RECHTBANK ALMELO
Sector Kanton
Locatie Enschede
Zaaknummer : 299912 CV EXPL 2411/09
Uitspraak : 27 maart 2009
Vonnis in kort geding in de zaak van:
…
wonende te Ahaus-Ottenstein (Duitsland)
eisende partij
hierna ook wel te noemen: eiser
gemachtigde: mr. J.H. Reints
advocaat te Enschede
de besloten vennootschap met beperkte aansprakelijkheid Maser Engineering B.V.
statutair gevestigd en kantoorhoudende te Enschede
gedaagde partij
hierna ook wel te noemen: Maser Engineering
gemachtigde: mr. E.P. Cornel
advocaat te Enschede
1.1 Eiser heeft bij dagvaarding van 11 maart 2009 Maser Engineering opgeroepen in kort geding te verschijnen ter zitting van woensdag 18 maart 2009 om 14:00 uur.

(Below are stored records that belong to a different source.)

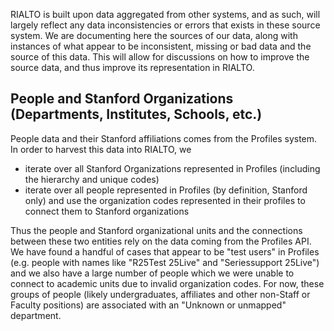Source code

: RIALTO is built upon data aggregated from other systems, and as such, will largely reflect any data inconsistencies or errors that exists in these source system.  We are documenting here the sources of our data, along with instances of what appear to be inconsistent, missing or bad data and the source of this data.  This will allow for discussions on how to improve the source data, and thus improve its representation in RIALTO.

## People and Stanford Organizations (Departments, Institutes, Schools, etc.)

People data and their Stanford affiliations comes from the Profiles system.  In order to harvest this data into RIALTO, we 

* iterate over all Stanford Organizations represented in Profiles (including the hierarchy and unique codes) 
* iterate over all people represented in Profiles (by definition, Stanford only) and use the organization codes represented in their profiles to connect them to Stanford organizations

Thus the people and Stanford organizational units and the connections between these two entities rely on the data coming from the Profiles API.  We have found a handful of cases that appear to be "test users" in Profiles (e.g. people with names like "R25Test 25Live" and "Seriessupport 25Live") and we also have a large number of people which we were unable to connect to academic units due to invalid organization codes.  For now, these groups of people (likely undergraduates, affiliates and other non-Staff or Faculty positions) are associated with an "Unknown or unmapped" department.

In onderling overleg is de mondelinge behandeling nader bepaald op 25 maart 2009 te 09:00 uur.
Ter zitting verschenen eiser en de heren … en … namens Maser Engineering.
1.2 Beide partijen hebben hun standpunten mondeling toegelicht, waarvan proces-verbaal is opgemaakt.

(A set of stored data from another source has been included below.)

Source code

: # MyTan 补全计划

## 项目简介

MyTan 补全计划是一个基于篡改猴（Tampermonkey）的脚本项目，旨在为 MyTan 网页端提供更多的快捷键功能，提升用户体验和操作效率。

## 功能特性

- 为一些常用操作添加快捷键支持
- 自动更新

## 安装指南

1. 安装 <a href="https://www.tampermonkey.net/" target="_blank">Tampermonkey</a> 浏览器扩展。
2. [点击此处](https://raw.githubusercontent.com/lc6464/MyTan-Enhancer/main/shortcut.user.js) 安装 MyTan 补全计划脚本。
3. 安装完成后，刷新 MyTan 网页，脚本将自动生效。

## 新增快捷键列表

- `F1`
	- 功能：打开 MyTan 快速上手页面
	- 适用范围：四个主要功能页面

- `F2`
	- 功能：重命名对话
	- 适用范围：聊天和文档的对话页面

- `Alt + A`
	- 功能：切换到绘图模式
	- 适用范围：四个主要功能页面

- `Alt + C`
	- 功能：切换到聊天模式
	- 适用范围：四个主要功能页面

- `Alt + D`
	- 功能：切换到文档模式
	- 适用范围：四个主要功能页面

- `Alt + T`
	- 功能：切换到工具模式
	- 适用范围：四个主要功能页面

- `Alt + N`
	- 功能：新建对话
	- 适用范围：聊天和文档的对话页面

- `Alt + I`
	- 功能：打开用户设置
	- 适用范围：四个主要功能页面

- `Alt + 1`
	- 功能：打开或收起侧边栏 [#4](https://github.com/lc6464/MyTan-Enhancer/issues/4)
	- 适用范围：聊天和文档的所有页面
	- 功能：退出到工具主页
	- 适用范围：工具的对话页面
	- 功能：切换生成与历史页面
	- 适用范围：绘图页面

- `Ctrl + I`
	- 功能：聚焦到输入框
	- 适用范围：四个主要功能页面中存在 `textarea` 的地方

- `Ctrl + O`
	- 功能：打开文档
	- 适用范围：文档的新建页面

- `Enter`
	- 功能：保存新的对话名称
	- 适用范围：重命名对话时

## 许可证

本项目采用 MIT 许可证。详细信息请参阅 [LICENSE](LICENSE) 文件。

1.3 Vonnis is bepaald op heden.
2.1 Bij de beoordeling van dit geschil wordt uitgegaan van de hierna opgesomde feiten. Deze worden voorshands als vaststaand beschouwd omdat zij door een van partijen zijn gesteld en door de andere partij onvoldoende of niet zijn betwist dan wel zijn erkend, of blijken uit de overgelegde producties.
2.2 Eiser is sedert 1 april 2007 in dienst van Maser Engineering, aanvankelijk voor bepaalde tijd en sinds 1 augustus 2007 voor onbepaalde tijd.
2.3 Eiser was laatstelijk werkzaam in de functie van P&O adviseur tegen een salaris van € 1.793,60, exclusief emolumenten bij een parttime dienstverband van 32 uur per week.
2.4 Eiser is sinds 20 november 2008 arbeidsongeschikt voor het verrichten van haar werkzaamheden.
2.5 Maser Engineering is in gebreke gebleven het aan eiser toekomende loon over de maand februari 2009 te betalen.
2.6 Bij verzoekschrift, ingekomen ter griffie van deze rechtbank op 16 maart 2009, heeft Maser Engineering zich gewend tot de kantonrechter, strekkende tot ontbinding van de tussen partijen bestaande arbeidsovereenkomst.
3.1 Eiser vordert -zakelijk weergegeven- dat Maser Engineering wordt veroordeeld:
• om binnen twee dagen na betekening van dit vonnis het reïntegratietraject te hervatten (eerste dan wel tweede spoor dan wel anderszins), zulks onder verbeurte van een op te leggen dwangsom;
• tot betaling van het aan eiser toekomende loon over de maand februari 2009, te vermeerderen met de wettelijke verhoging en de wettelijke rente;
• tot betaling van een bedrag van € 544,-- aan buitengerechtelijke kosten;
• in de kosten van deze procedure.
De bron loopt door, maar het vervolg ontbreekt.